> Requirement
The response must contain all of the entries, each one repeated exactly.

> Exercise data
Content starts

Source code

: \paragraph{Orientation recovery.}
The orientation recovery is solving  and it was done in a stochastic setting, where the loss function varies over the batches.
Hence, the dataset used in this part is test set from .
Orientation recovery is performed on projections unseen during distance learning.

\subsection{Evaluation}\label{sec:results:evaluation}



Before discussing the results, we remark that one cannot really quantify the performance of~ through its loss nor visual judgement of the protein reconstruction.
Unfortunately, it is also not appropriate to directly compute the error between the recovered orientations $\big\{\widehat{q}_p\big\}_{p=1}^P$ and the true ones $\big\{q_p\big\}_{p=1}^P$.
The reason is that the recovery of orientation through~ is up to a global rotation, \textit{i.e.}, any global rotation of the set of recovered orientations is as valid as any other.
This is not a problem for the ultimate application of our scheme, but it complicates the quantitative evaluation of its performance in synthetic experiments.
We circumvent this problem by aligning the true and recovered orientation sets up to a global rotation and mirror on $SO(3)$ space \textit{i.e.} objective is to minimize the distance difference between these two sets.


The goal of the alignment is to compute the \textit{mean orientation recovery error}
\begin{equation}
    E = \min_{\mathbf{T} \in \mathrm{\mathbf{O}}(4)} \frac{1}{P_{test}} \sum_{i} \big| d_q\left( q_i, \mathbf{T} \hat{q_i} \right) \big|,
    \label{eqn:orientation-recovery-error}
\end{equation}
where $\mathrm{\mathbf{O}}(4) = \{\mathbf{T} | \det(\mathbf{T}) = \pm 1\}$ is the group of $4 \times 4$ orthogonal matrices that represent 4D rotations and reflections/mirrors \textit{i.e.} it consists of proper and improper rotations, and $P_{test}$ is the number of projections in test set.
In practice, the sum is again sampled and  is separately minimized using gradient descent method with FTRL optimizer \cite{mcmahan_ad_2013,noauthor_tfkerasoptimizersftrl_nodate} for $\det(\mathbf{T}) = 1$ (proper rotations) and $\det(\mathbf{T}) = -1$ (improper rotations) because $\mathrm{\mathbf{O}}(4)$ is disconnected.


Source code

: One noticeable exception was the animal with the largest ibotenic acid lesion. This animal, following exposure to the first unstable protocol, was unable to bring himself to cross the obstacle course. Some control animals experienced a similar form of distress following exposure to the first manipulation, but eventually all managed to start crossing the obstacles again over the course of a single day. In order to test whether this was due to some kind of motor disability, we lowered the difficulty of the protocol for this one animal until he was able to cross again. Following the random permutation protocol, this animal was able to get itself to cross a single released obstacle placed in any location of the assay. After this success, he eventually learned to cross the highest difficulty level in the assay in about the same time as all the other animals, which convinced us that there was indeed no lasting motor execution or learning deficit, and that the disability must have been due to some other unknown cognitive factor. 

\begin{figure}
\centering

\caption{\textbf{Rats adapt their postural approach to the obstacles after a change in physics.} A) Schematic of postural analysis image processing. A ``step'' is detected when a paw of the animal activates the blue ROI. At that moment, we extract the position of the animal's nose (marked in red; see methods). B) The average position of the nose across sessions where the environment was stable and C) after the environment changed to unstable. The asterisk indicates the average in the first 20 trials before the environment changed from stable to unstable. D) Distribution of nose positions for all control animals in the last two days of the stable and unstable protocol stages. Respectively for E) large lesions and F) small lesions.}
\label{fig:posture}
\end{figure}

Content ends

> Output for this exercise
Source code

: \paragraph{Orientation recovery.}
The orientation recovery is solving  and it was done in a stochastic setting, where the loss function varies over the batches.
Hence, the dataset used in this part is test set from .
Orientation recovery is performed on projections unseen during distance learning.

\subsection{Evaluation}\label{sec:results:evaluation}



Before discussing the results, we remark that one cannot really quantify the performance of~ through its loss nor visual judgement of the protein reconstruction.
Unfortunately, it is also not appropriate to directly compute the error between the recovered orientations $\big\{\widehat{q}_p\big\}_{p=1}^P$ and the true ones $\big\{q_p\big\}_{p=1}^P$.
The reason is that the recovery of orientation through~ is up to a global rotation, \textit{i.e.}, any global rotation of the set of recovered orientations is as valid as any other.
This is not a problem for the ultimate application of our scheme, but it complicates the quantitative evaluation of its performance in synthetic experiments.
We circumvent this problem by aligning the true and recovered orientation sets up to a global rotation and mirror on $SO(3)$ space \textit{i.e.} objective is to minimize the distance difference between these two sets.


The goal of the alignment is to compute the \textit{mean orientation recovery error}
\begin{equation}
    E = \min_{\mathbf{T} \in \mathrm{\mathbf{O}}(4)} \frac{1}{P_{test}} \sum_{i} \big| d_q\left( q_i, \mathbf{T} \hat{q_i} \right) \big|,
    \label{eqn:orientation-recovery-error}
\end{equation}
where $\mathrm{\mathbf{O}}(4) = \{\mathbf{T} | \det(\mathbf{T}) = \pm 1\}$ is the group of $4 \times 4$ orthogonal matrices that represent 4D rotations and reflections/mirrors \textit{i.e.} it consists of proper and improper rotations, and $P_{test}$ is the number of projections in test set.
In practice, the sum is again sampled and  is separately minimized using gradient descent method with FTRL optimizer \cite{mcmahan_ad_2013,noauthor_tfkerasoptimizersftrl_nodate} for $\det(\mathbf{T}) = 1$ (proper rotations) and $\det(\mathbf{T}) = -1$ (improper rotations) because $\mathrm{\mathbf{O}}(4)$ is disconnected.


Source code

: One noticeable exception was the animal with the largest ibotenic acid lesion. This animal, following exposure to the first unstable protocol, was unable to bring himself to cross the obstacle course. Some control animals experienced a similar form of distress following exposure to the first manipulation, but eventually all managed to start crossing the obstacles again over the course of a single day. In order to test whether this was due to some kind of motor disability, we lowered the difficulty of the protocol for this one animal until he was able to cross again. Following the random permutation protocol, this animal was able to get itself to cross a single released obstacle placed in any location of the assay. After this success, he eventually learned to cross the highest difficulty level in the assay in about the same time as all the other animals, which convinced us that there was indeed no lasting motor execution or learning deficit, and that the disability must have been due to some other unknown cognitive factor. 

\begin{figure}
\centering

\caption{\textbf{Rats adapt their postural approach to the obstacles after a change in physics.} A) Schematic of postural analysis image processing. A ``step'' is detected when a paw of the animal activates the blue ROI. At that moment, we extract the position of the animal's nose (marked in red; see methods). B) The average position of the nose across sessions where the environment was stable and C) after the environment changed to unstable. The asterisk indicates the average in the first 20 trials before the environment changed from stable to unstable. D) Distribution of nose positions for all control animals in the last two days of the stable and unstable protocol stages. Respectively for E) large lesions and F) small lesions.}
\label{fig:posture}
\end{figure}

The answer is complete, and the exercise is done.